Word for word, copy out the entries below, but not the pictures in them.

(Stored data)
========================================
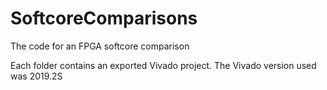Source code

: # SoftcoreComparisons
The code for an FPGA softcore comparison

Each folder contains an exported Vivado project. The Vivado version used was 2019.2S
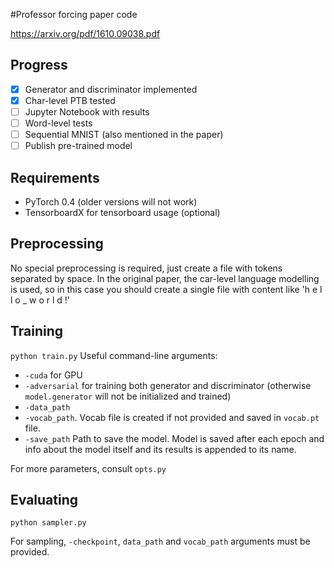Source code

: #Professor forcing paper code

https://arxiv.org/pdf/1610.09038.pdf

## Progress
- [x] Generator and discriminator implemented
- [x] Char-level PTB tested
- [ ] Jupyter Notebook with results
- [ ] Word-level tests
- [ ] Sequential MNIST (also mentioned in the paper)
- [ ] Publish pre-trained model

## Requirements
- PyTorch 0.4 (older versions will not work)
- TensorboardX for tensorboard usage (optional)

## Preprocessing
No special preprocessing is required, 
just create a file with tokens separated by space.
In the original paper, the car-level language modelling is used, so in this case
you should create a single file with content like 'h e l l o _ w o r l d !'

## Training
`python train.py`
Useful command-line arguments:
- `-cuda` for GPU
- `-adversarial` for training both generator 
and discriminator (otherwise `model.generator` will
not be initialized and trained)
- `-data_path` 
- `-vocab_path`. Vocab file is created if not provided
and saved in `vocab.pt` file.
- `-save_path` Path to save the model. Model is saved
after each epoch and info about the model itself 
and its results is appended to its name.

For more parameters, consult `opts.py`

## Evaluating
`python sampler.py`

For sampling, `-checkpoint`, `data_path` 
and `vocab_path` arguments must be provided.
========================================
● **Solved problem**
Source code

: # SoftcoreComparisons
The code for an FPGA softcore comparison

Each folder contains an exported Vivado project. The Vivado version used was 2019.2S
Source code

: #Professor forcing paper code

https://arxiv.org/pdf/1610.09038.pdf

## Progress
- [x] Generator and discriminator implemented
- [x] Char-level PTB tested
- [ ] Jupyter Notebook with results
- [ ] Word-level tests
- [ ] Sequential MNIST (also mentioned in the paper)
- [ ] Publish pre-trained model

## Requirements
- PyTorch 0.4 (older versions will not work)
- TensorboardX for tensorboard usage (optional)

## Preprocessing
No special preprocessing is required, 
just create a file with tokens separated by space.
In the original paper, the car-level language modelling is used, so in this case
you should create a single file with content like 'h e l l o _ w o r l d !'

## Training
`python train.py`
Useful command-line arguments:
- `-cuda` for GPU
- `-adversarial` for training both generator 
and discriminator (otherwise `model.generator` will
not be initialized and trained)
- `-data_path` 
- `-vocab_path`. Vocab file is created if not provided
and saved in `vocab.pt` file.
- `-save_path` Path to save the model. Model is saved
after each epoch and info about the model itself 
and its results is appended to its name.

For more parameters, consult `opts.py`

## Evaluating
`python sampler.py`

For sampling, `-checkpoint`, `data_path` 
and `vocab_path` arguments must be provided.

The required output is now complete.